Mixed mood episodes, which are characterised by the presence of both depressive and hypomanic or manic symptoms, or a rapid alternation of the three symptom types, are being increasingly recognised as more common in people with bipolar disorder than was previously thought.17 This idea challenges the traditional view of bipolar disorder as a group of illnesses characterised by discrete depressive, hypomanic, or manic episodes. The identification of hypomanic and manic symptoms in bipolar disorder patients with a history of mixed episodes is made even more difficult, especially for less experienced clinicians, by both the reporting bias towards depressive symptoms and the absence of discrete hypomanic or manic episodes in these patients. Furthermore, increasing evidence suggests that sub threshold symptoms of bipolar disorder (ie, depressive-like, hypomanic-like, or manic-like symptoms that do not meet diagnostic thresholds for depressive, hypomanic, manic, or mixed episodes) in patients with bipolar disorder are associated with shorter time to future relapse into full-blown illness episodes than in patients without such subthreshold symptoms.18 This finding emphasises the significance of the effects of subthreshold symptoms of bipolar disorder on the future disease course.
In parallel, increasing evidence suggests that many patients diagnosed with unipolar depression might actually have a misdiagnosed bipolar disorder subtype.
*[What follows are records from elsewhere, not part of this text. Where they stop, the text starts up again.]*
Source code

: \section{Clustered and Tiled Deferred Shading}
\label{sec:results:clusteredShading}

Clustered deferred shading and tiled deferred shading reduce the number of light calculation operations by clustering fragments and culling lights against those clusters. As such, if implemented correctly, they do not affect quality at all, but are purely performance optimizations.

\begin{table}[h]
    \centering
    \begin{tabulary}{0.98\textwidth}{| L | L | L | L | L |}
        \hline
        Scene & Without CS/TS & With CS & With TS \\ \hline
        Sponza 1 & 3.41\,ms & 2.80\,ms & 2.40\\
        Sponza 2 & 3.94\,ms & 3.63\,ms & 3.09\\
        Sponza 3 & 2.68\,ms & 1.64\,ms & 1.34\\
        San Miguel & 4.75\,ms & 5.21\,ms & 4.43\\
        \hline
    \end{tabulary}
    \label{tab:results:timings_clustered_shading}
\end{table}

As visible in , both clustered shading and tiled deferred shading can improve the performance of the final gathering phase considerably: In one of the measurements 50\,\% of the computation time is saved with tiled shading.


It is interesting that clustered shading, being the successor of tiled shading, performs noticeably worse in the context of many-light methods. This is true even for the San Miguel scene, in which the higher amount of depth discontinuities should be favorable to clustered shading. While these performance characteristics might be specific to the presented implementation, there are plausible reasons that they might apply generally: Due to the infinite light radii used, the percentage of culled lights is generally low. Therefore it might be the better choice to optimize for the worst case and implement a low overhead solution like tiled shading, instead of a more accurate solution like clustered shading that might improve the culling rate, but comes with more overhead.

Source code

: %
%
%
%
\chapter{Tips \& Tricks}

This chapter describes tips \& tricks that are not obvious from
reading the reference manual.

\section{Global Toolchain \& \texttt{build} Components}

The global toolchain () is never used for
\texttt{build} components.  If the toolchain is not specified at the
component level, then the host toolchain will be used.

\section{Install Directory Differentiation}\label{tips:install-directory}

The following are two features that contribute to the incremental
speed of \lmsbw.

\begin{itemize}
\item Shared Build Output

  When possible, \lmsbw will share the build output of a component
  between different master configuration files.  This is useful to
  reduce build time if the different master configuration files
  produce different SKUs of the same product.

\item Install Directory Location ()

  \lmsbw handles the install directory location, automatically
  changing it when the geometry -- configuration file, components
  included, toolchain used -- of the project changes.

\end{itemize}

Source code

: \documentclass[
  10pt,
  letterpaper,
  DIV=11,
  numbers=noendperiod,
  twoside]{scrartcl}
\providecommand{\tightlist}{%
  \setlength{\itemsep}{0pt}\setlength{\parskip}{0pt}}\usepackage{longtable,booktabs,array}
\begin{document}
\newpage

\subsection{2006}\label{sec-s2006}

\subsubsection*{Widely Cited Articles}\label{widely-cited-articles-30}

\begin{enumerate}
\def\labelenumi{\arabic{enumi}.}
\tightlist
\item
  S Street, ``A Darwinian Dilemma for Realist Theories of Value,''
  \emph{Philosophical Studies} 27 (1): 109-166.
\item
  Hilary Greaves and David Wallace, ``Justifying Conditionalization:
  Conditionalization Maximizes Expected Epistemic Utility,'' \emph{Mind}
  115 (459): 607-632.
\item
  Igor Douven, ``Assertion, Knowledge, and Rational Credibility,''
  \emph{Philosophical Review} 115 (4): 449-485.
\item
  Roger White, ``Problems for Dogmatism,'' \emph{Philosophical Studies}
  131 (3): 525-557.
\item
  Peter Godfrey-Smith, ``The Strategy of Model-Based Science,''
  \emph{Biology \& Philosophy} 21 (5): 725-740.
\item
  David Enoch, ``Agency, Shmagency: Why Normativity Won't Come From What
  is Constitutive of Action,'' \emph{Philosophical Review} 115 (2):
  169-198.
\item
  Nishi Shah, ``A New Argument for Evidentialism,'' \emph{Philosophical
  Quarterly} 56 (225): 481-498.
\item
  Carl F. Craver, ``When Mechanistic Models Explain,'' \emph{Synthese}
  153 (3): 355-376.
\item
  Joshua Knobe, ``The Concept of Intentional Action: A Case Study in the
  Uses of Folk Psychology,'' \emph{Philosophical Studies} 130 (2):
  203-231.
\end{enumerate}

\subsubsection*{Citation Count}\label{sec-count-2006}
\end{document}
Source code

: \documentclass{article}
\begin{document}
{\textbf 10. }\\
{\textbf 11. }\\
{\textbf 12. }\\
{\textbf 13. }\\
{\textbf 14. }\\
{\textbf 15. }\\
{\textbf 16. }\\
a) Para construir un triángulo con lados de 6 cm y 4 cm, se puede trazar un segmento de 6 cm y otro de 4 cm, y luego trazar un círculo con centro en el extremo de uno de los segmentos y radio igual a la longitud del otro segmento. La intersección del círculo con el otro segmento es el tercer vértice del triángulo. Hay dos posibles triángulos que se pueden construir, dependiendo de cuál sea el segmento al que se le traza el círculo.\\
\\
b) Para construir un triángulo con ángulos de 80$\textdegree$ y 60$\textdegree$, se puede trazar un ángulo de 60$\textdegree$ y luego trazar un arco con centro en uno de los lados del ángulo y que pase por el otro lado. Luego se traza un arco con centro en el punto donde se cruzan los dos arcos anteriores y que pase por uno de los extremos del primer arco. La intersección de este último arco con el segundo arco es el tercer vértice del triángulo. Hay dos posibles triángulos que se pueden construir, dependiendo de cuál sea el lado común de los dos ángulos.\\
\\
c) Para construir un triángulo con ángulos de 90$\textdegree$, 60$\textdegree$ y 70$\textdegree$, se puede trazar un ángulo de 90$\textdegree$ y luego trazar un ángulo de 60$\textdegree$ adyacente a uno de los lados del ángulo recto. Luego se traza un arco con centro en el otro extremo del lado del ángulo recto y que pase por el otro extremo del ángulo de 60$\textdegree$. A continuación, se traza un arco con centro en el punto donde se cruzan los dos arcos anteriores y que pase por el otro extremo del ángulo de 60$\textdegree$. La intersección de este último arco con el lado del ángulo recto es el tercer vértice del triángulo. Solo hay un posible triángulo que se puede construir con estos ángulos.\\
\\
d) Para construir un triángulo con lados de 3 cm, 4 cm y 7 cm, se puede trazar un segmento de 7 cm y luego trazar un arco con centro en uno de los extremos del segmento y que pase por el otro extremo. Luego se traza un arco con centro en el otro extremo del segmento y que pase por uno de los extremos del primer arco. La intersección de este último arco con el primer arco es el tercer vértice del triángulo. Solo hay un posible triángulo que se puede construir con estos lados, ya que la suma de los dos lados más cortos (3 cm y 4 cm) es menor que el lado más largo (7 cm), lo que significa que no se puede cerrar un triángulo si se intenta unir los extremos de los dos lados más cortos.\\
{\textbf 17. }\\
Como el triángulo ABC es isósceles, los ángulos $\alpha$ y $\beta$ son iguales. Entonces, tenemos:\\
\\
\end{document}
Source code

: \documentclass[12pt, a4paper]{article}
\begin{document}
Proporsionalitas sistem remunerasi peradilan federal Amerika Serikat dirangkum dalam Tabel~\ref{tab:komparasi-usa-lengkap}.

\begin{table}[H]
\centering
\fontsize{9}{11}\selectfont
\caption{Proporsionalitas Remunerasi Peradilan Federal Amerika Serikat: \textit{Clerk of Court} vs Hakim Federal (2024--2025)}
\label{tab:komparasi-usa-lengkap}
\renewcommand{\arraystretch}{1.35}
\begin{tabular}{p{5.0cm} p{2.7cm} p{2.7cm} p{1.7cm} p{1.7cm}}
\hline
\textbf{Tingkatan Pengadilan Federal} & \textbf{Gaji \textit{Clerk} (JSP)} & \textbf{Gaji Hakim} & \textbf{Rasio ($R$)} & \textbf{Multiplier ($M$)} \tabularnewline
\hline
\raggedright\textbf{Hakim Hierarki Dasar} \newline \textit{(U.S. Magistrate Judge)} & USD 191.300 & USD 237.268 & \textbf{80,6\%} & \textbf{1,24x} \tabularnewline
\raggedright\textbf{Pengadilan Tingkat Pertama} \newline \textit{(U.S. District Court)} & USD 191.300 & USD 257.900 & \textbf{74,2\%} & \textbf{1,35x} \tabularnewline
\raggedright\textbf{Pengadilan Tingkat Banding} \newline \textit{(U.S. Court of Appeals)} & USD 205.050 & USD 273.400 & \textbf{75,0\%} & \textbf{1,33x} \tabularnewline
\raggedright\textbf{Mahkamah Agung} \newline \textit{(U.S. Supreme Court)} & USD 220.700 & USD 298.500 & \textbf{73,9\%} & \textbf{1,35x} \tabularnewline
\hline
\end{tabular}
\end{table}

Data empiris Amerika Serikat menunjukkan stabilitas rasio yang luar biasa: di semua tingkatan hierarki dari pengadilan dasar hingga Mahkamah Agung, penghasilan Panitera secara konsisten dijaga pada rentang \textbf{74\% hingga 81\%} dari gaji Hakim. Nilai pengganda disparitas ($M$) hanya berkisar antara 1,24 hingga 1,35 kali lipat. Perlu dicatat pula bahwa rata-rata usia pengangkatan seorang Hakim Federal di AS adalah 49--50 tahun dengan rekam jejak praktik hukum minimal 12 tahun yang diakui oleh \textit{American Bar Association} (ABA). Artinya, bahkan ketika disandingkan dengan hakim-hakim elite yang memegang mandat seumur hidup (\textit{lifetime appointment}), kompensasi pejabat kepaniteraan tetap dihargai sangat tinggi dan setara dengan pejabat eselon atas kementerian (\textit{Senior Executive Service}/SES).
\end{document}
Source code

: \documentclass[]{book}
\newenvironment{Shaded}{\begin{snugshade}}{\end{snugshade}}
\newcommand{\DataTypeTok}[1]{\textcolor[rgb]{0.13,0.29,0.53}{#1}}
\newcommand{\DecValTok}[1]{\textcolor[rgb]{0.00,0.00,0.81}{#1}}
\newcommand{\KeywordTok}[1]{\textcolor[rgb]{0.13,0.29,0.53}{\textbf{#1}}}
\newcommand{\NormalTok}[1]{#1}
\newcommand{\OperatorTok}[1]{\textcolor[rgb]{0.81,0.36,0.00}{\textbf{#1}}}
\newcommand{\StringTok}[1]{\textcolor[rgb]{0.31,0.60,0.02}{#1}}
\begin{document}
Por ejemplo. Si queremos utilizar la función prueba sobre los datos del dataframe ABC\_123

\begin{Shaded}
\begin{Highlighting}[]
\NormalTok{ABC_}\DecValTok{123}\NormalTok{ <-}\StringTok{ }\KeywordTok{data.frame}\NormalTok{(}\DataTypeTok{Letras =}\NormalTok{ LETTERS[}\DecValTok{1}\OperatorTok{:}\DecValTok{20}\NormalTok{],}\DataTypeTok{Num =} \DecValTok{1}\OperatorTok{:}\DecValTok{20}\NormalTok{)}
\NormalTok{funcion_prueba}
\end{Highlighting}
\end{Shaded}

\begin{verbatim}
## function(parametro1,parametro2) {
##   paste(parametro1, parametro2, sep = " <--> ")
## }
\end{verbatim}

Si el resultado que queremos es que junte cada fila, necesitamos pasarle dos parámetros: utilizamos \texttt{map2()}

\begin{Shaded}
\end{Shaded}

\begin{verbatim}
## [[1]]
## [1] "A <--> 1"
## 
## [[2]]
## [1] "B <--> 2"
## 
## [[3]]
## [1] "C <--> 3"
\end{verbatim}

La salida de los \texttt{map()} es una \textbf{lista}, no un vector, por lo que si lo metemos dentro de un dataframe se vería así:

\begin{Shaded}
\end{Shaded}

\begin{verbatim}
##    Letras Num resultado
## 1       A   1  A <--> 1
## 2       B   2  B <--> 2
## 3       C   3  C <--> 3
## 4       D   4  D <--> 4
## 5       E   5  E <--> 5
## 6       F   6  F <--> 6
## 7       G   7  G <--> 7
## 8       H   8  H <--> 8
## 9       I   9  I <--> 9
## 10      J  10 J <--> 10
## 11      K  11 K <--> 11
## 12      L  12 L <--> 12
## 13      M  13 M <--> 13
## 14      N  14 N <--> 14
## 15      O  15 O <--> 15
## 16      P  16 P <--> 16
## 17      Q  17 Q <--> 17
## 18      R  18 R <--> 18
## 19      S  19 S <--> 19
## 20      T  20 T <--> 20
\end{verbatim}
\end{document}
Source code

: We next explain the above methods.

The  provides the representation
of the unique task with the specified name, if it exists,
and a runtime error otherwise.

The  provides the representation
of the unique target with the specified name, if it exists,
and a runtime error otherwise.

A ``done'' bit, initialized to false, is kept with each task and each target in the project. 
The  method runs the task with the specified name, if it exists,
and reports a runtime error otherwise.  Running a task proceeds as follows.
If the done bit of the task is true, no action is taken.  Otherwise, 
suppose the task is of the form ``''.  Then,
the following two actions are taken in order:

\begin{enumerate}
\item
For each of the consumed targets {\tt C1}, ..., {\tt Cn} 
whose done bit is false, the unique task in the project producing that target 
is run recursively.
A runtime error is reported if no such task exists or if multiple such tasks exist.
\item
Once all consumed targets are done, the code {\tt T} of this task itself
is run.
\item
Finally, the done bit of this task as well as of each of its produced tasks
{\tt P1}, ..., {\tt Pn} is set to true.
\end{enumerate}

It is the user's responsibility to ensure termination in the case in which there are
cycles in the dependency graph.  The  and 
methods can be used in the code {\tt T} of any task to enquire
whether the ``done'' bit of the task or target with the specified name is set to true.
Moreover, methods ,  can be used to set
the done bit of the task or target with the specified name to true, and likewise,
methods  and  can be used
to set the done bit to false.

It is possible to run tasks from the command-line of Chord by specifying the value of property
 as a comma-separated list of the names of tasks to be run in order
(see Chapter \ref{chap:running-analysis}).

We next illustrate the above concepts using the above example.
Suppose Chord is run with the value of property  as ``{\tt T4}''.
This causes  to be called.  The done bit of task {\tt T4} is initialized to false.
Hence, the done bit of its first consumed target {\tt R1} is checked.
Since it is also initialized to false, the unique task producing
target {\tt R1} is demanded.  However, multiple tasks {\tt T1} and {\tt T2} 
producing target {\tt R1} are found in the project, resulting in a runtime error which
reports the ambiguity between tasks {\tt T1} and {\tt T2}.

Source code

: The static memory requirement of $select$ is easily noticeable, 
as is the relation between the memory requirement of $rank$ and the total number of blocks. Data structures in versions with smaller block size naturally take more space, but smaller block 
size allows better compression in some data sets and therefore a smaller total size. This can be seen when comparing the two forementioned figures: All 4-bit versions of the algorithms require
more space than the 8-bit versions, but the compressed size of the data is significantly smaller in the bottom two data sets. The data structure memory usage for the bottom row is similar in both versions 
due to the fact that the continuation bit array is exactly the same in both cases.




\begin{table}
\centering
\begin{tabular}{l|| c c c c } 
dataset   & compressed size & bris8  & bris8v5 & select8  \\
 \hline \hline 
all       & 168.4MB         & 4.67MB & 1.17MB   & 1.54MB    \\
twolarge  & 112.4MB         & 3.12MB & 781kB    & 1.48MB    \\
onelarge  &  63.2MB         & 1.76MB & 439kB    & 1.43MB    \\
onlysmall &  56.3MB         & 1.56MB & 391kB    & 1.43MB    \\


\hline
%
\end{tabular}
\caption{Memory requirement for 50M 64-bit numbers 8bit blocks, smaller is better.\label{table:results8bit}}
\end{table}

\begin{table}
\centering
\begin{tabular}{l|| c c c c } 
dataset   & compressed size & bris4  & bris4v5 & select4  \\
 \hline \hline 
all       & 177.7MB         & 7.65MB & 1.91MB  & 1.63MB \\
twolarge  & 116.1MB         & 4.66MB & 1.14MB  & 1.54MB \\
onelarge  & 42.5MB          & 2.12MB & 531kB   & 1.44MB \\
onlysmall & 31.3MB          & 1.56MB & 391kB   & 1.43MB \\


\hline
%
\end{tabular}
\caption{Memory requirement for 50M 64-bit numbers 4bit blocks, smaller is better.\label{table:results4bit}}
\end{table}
For example, in patients with a unipolar depression diagnosis, the 11-year rate for conversion to bipolar disorder type II is 9%,19 and the 5-year rate for development of a manic or hypomanic episode is 20%.20 Furthermore, results from antidepressant treatment trials for patients with unipolar depression indicate that up to two-thirds of these patients do not respond to first-line antidepressants, a third do not achieve full remission from symptoms after four treatments, and the rate of depression recurrence is very high, even in those who achieve remission after treatment with antidepressants.21,22
Together, these studies suggest that the boundary between bipolar disorder, particularly type II, and unipolar depression is not clear cut (panel 2), and that many people with treatment-resistant unipolar depression could have undiagnosed bipolar disorder.23 Misdiagnosis of bipolar disorder type I or II as unipolar depression has many potentially deleterious consequences, including prescription of inappropriate drugs, such as antidepressants in the absence of a mood-stabilising drug, which might lead to switching to mania, and, ultimately, poor clinical and functional outcome and high health-care costs.24–27 Accurate diagnosis of bipolar disorder in its early stages, ideally before the first episode of hypomania or mania, or when there is no clear history of hypomania or mania, could therefore help to prevent the long-term detrimental effects of misdiagnosis.